В своей книге Давыдов стремится передать атмосферу ушедших поколений, их влияние на формирование его собственной идентичности. Он называет ушедших родственников с большой буквы: Папа, Мама, Дедушка, Бабушка, Няня, что подчеркивает их значимость и статус в его жизни. Это не просто семейные роли, а почти мифологические образы, объединяющие воспоминания и личные мифы.

Роман становится не только семейной хроникой, но и попыткой осмысления культурного наследия, в рамках которого ему удалось вырасти. Этот текст призван восстановить веру в силу памяти и передать читателю эхо судьбы тех, кто оставил значимый след в сердцах своих близких. В книге сочетаются элементы биографии, лирической прозы и исторического исследования, создавая многослойный и глубокий нарратив, который, возможно, станет отправной точкой для новых размышлений о семейных ценностях и месте каждого в великой истории.

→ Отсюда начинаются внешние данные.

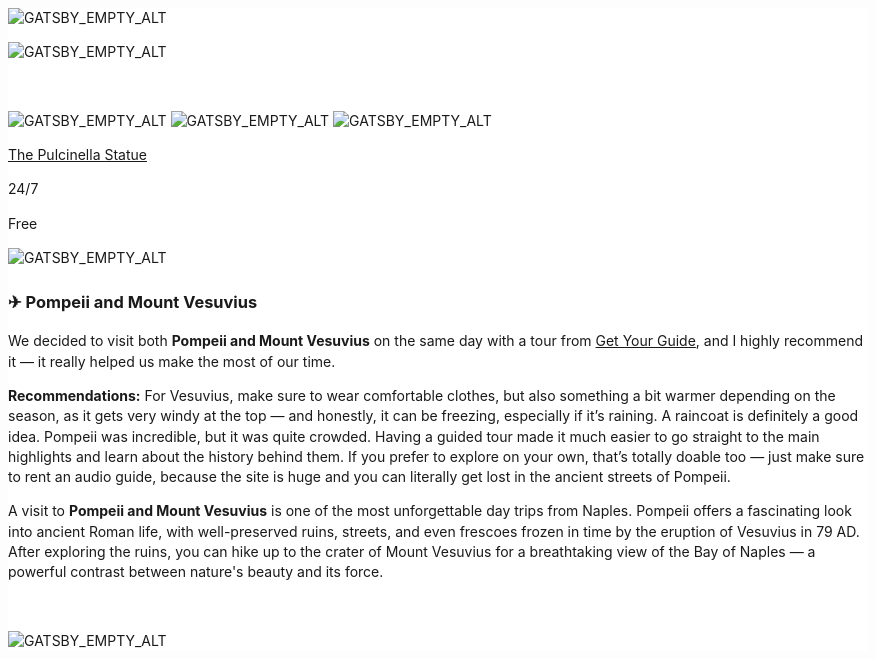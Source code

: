 ![GATSBY_EMPTY_ALT](./pictures/diegomaradona3.jpg)

![GATSBY_EMPTY_ALT](./pictures/diegomaradona2.jpg)

&nbsp;

<div class="container-icons">

<div class="container-icons-imagens">

![GATSBY_EMPTY_ALT](./assets/iconLocation3.png)
![GATSBY_EMPTY_ALT](./assets/iconTicket3.png)
![GATSBY_EMPTY_ALT](./assets/iconClock3.png)

</div>

<div class="container-information">

[The Pulcinella Statue](https://maps.app.goo.gl/FkigdGPj5hRKANBe7)

24/7

Free

</div>

</div>

![GATSBY_EMPTY_ALT](./assets/divisorPost3.png)

### ✈ Pompeii and Mount Vesuvius

We decided to visit both **Pompeii and Mount Vesuvius** on the same day with a tour from [Get Your Guide](https://www.getyourguide.com/naples-l162/from-naples-pompeii-and-vesuvius-guided-day-trip-with-lunch-t165716/?partner_id=3K1OV70&utm_medium=online_publisher), and I highly recommend it — it really helped us make the most of our time.

**Recommendations:**
For Vesuvius, make sure to wear comfortable clothes, but also something a bit warmer depending on the season, as it gets very windy at the top — and honestly, it can be freezing, especially if it’s raining. A raincoat is definitely a good idea.
Pompeii was incredible, but it was quite crowded. Having a guided tour made it much easier to go straight to the main highlights and learn about the history behind them.
If you prefer to explore on your own, that’s totally doable too — just make sure to rent an audio guide, because the site is huge and you can literally get lost in the ancient streets of Pompeii.

A visit to **Pompeii and Mount Vesuvius** is one of the most unforgettable day trips from Naples. Pompeii offers a fascinating look into ancient Roman life, with well-preserved ruins, streets, and even frescoes frozen in time by the eruption of Vesuvius in 79 AD. After exploring the ruins, you can hike up to the crater of Mount Vesuvius for a breathtaking view of the Bay of Naples — a powerful contrast between nature's beauty and its force.

&nbsp;

![GATSBY_EMPTY_ALT](./pictures/Pompeii1.jpg)
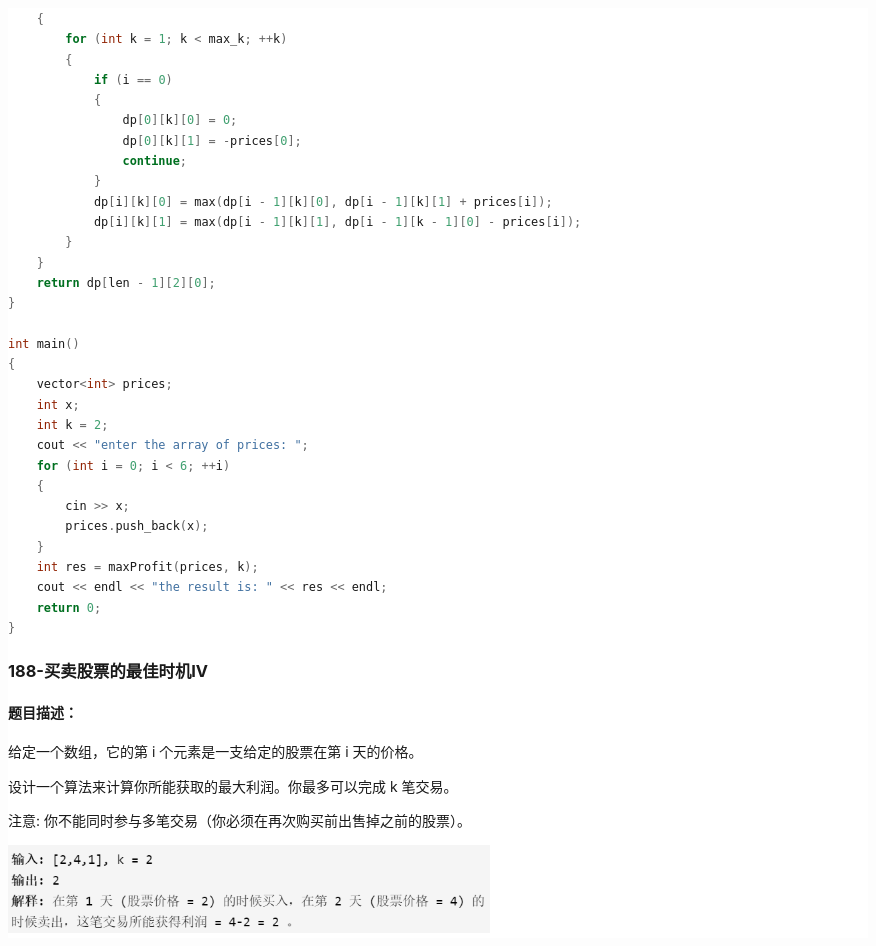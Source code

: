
 ```C++
	{
		for (int k = 1; k < max_k; ++k)
		{
			if (i == 0)
			{
				dp[0][k][0] = 0;
				dp[0][k][1] = -prices[0];
				continue;
			}
			dp[i][k][0] = max(dp[i - 1][k][0], dp[i - 1][k][1] + prices[i]);
			dp[i][k][1] = max(dp[i - 1][k][1], dp[i - 1][k - 1][0] - prices[i]);
		}
	}
	return dp[len - 1][2][0];
}

int main()
{
	vector<int> prices;
	int x;
	int k = 2;
	cout << "enter the array of prices: ";
	for (int i = 0; i < 6; ++i)
	{
		cin >> x;
		prices.push_back(x);
	}
	int res = maxProfit(prices, k);
	cout << endl << "the result is: " << res << endl;
	return 0;
}
```



### 188-买卖股票的最佳时机IV

#### 题目描述：

给定一个数组，它的第 i 个元素是一支给定的股票在第 i 天的价格。

设计一个算法来计算你所能获取的最大利润。你最多可以完成 k 笔交易。

注意: 你不能同时参与多笔交易（你必须在再次购买前出售掉之前的股票）。

<img src="股票类题型.assets/image-20200720183518789.png" alt="image-20200720183518789" style="zoom:67%;" />
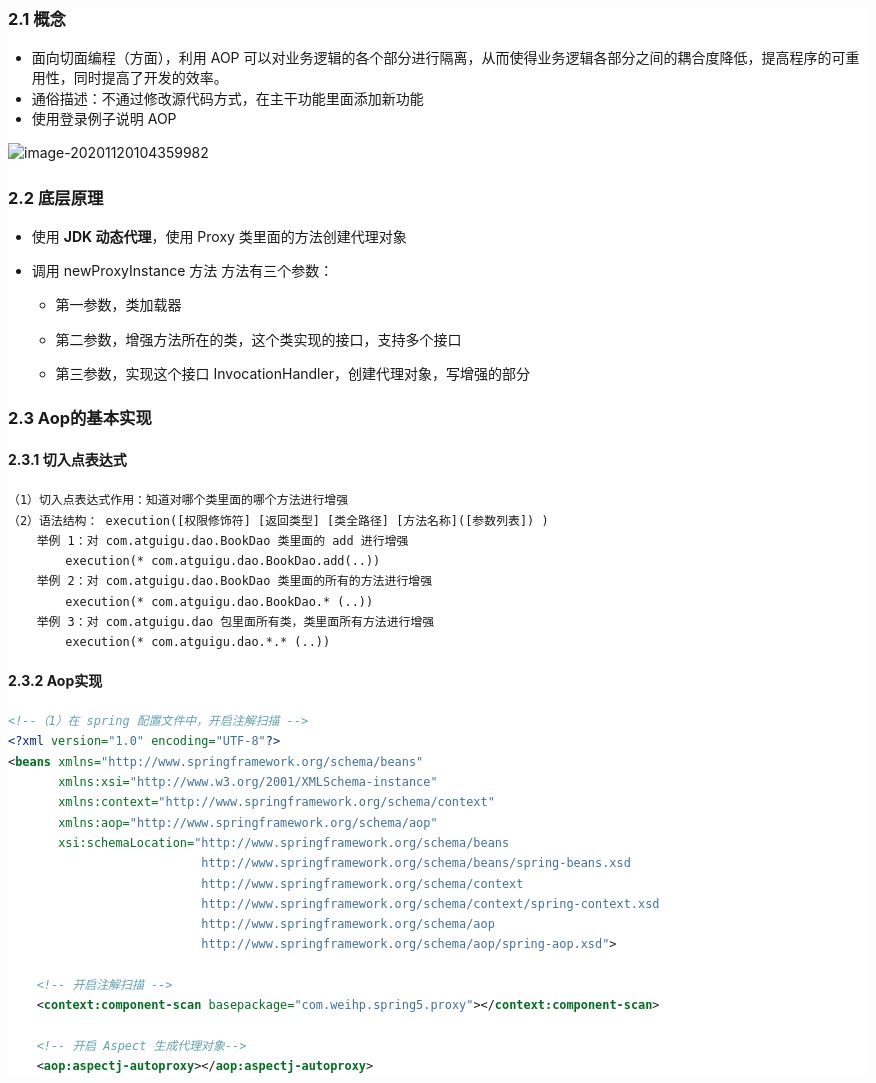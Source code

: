 ### 2.1 概念

- 面向切面编程（方面），利用 AOP 可以对业务逻辑的各个部分进行隔离，从而使得业务逻辑各部分之间的耦合度降低，提高程序的可重用性，同时提高了开发的效率。
- 通俗描述：不通过修改源代码方式，在主干功能里面添加新功能
- 使用登录例子说明 AOP

![image-20201120104359982](C:\Users\魏汉鹏\AppData\Roaming\Typora\typora-user-images\image-20201120104359982.png)

### 2.2 底层原理

- 使用 **JDK 动态代理**，使用 Proxy 类里面的方法创建代理对象

- 调用 newProxyInstance 方法 方法有三个参数：

  - 第一参数，类加载器 

  - 第二参数，增强方法所在的类，这个类实现的接口，支持多个接口

  - 第三参数，实现这个接口 InvocationHandler，创建代理对象，写增强的部分



### 2.3 Aop的基本实现

#### 2.3.1 切入点表达式

```
（1）切入点表达式作用：知道对哪个类里面的哪个方法进行增强
（2）语法结构： execution([权限修饰符] [返回类型] [类全路径] [方法名称]([参数列表]) )
	举例 1：对 com.atguigu.dao.BookDao 类里面的 add 进行增强
		execution(* com.atguigu.dao.BookDao.add(..))
	举例 2：对 com.atguigu.dao.BookDao 类里面的所有的方法进行增强
		execution(* com.atguigu.dao.BookDao.* (..))
	举例 3：对 com.atguigu.dao 包里面所有类，类里面所有方法进行增强
		execution(* com.atguigu.dao.*.* (..))
```



#### 2.3.2 Aop实现

```xml
<!--（1）在 spring 配置文件中，开启注解扫描 -->
<?xml version="1.0" encoding="UTF-8"?>
<beans xmlns="http://www.springframework.org/schema/beans"
       xmlns:xsi="http://www.w3.org/2001/XMLSchema-instance"
       xmlns:context="http://www.springframework.org/schema/context"
       xmlns:aop="http://www.springframework.org/schema/aop"
       xsi:schemaLocation="http://www.springframework.org/schema/beans
                           http://www.springframework.org/schema/beans/spring-beans.xsd
                           http://www.springframework.org/schema/context
                           http://www.springframework.org/schema/context/spring-context.xsd
                           http://www.springframework.org/schema/aop
                           http://www.springframework.org/schema/aop/spring-aop.xsd">
    
    <!-- 开启注解扫描 -->
    <context:component-scan basepackage="com.weihp.spring5.proxy"></context:component-scan>
    
    <!-- 开启 Aspect 生成代理对象-->
    <aop:aspectj-autoproxy></aop:aspectj-autoproxy>
```
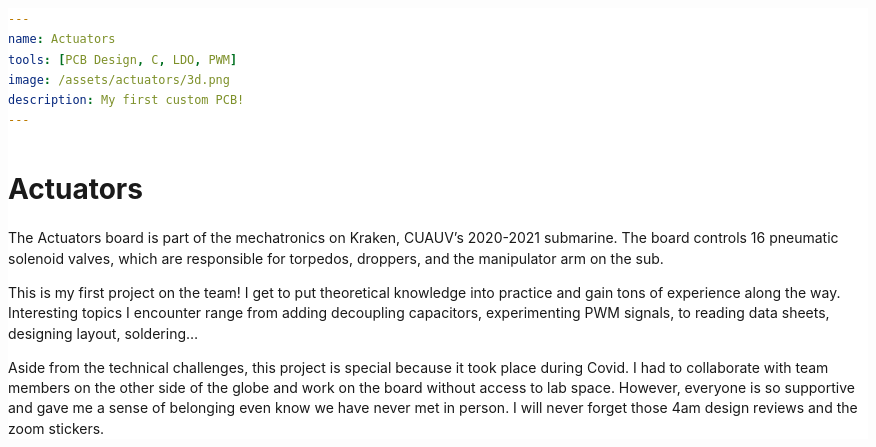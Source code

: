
 ```yaml
---
name: Actuators
tools: [PCB Design, C, LDO, PWM]
image: /assets/actuators/3d.png
description: My first custom PCB!
---
```


# Actuators

The Actuators board is part of the mechatronics on Kraken, CUAUV’s 2020-2021 submarine. The board controls 16 pneumatic solenoid valves, which are responsible for torpedos, droppers, and the manipulator arm on the sub.

<p class="text-center">
<iframe src="https://drive.google.com/file/d/1ODc_HV4_Fd9tv0yu-TBA2TfPS2SubYZM/preview" frameBorder="0" width="70%" height="780" allow="autoplay"></iframe>
</p>

This is my first project on the team! I get to put theoretical knowledge into practice and gain tons of experience along the way. Interesting topics I encounter range from adding decoupling capacitors, experimenting PWM signals, to reading data sheets, designing layout, soldering…


Aside from the technical challenges, this project is special because it took place during Covid. I had to collaborate with team members on the other side of the globe and work on the board without access to lab space. However, everyone is so supportive and gave me a sense of belonging even know we have never met in person. I will never forget those 4am design reviews and the zoom stickers.
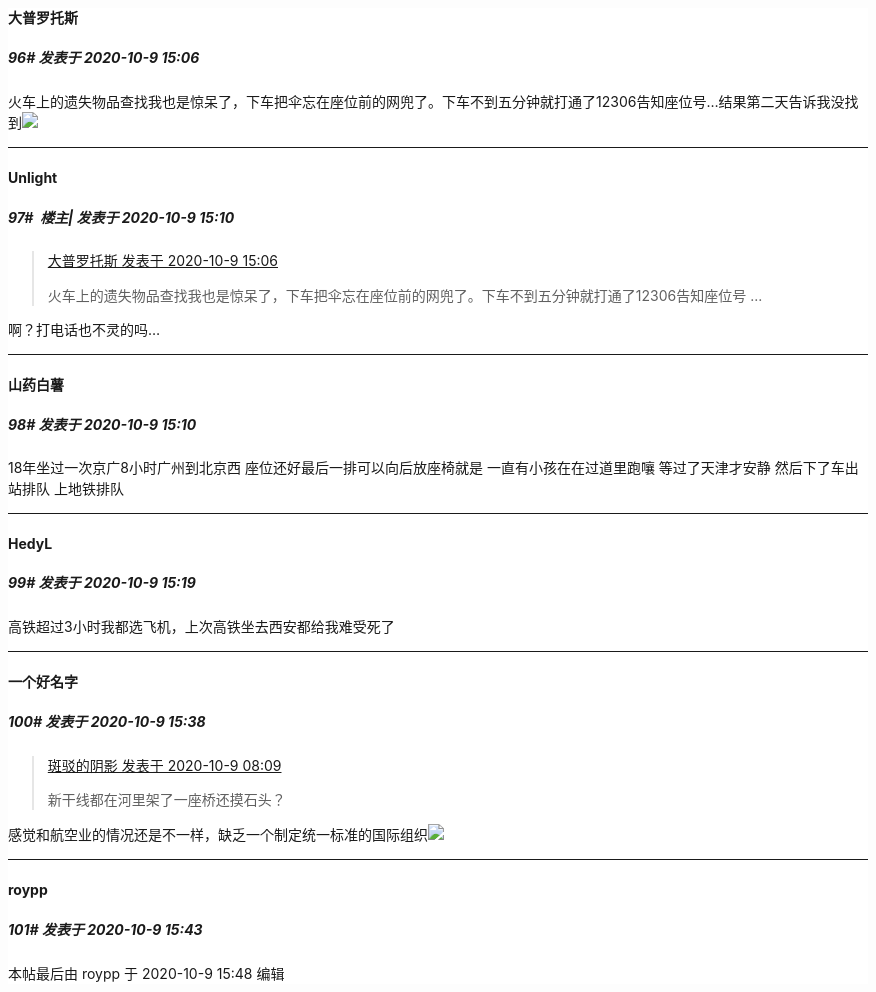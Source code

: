 ####  大普罗托斯  
##### 96#       发表于 2020-10-9 15:06


火车上的遗失物品查找我也是惊呆了，下车把伞忘在座位前的网兜了。下车不到五分钟就打通了12306告知座位号…结果第二天告诉我没找到<img src="https://static.saraba1st.com/image/smiley/face2017/001.png" referrerpolicy="no-referrer">


-----

####  Unlight  
##### 97#         楼主| 发表于 2020-10-9 15:10


<blockquote><a href="httphttps://bbs.saraba1st.com/2b/forum.php?mod=redirect&amp;goto=findpost&amp;pid=48998221&amp;ptid=1963934" target="_blank">大普罗托斯 发表于 2020-10-9 15:06</a>

火车上的遗失物品查找我也是惊呆了，下车把伞忘在座位前的网兜了。下车不到五分钟就打通了12306告知座位号 ...</blockquote>
啊？打电话也不灵的吗…


-----

####  山药白薯  
##### 98#       发表于 2020-10-9 15:10


18年坐过一次京广8小时广州到北京西 座位还好最后一排可以向后放座椅就是 一直有小孩在在过道里跑嚷 等过了天津才安静 然后下了车出站排队 上地铁排队


-----

####  HedyL  
##### 99#       发表于 2020-10-9 15:19


高铁超过3小时我都选飞机，上次高铁坐去西安都给我难受死了


-----

####  一个好名字  
##### 100#       发表于 2020-10-9 15:38


<blockquote><a href="httphttps://bbs.saraba1st.com/2b/forum.php?mod=redirect&amp;goto=findpost&amp;pid=48993714&amp;ptid=1963934" target="_blank">斑驳的阴影 发表于 2020-10-9 08:09</a>

新干线都在河里架了一座桥还摸石头？</blockquote>
感觉和航空业的情况还是不一样，缺乏一个制定统一标准的国际组织<img src="https://static.saraba1st.com/image/smiley/face2017/068.png" referrerpolicy="no-referrer">


-----

####  roypp  
##### 101#       发表于 2020-10-9 15:43


 本帖最后由 roypp 于 2020-10-9 15:48 编辑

Читать бесплатно онлайн 49 дней с родными душами - Сергей Мартынычев

День 1

27 января, воскресенье


В нашей виртуальной жизни, где все сбывшееся скромно притулилось на обочине, оттесненное туда несбывшимся, но настойчивым, хорошо вымышленным и ярко нафантазированным, что остается от меня самого, раскатанного, раздерганного на клочки собственным воображением? Если б не белые листы да снующий по ним шарик, – то, что способно укротить, хотя б немного природнить несбывшееся, где б я сейчас был и что б со мной стало? Возможно, впал бы в какой-нибудь род безумия, чувствовал себя запертым в клетке со своими хищными фантазиями, как их жертва. Теперь же могу вообразить себя даже и укротителем, поигрывающим бичом. Но скорей всего жил бы как живу, даже слаще и вернее чувствуя жизнь без посредства шуршащей бумаги, множащей и так разросшуюся виртуальность. Короче, был бы как большинство других. Это ведь детская или, там, юношеская гордыня, воображать собственную уникальность. Людские фантазии не столь уж неисчерпаемы, и вымыслы наши все вторят друг другу. Всяк вымышляет себя, кто на бумаге, кто красками, кто звуками, кто мечтаньями. И всяк – персонаж собой же сочиненного романа. Вот и я таков же, – кажусь себе иногда нецельным и бледноватым, разбросанным по листам своих сочинений. Я, как и все – совокупность виртуалов, а из множества плоских изображений трудно слагается объем. Сейчас дух переведу и что-нибудь скажу дальше.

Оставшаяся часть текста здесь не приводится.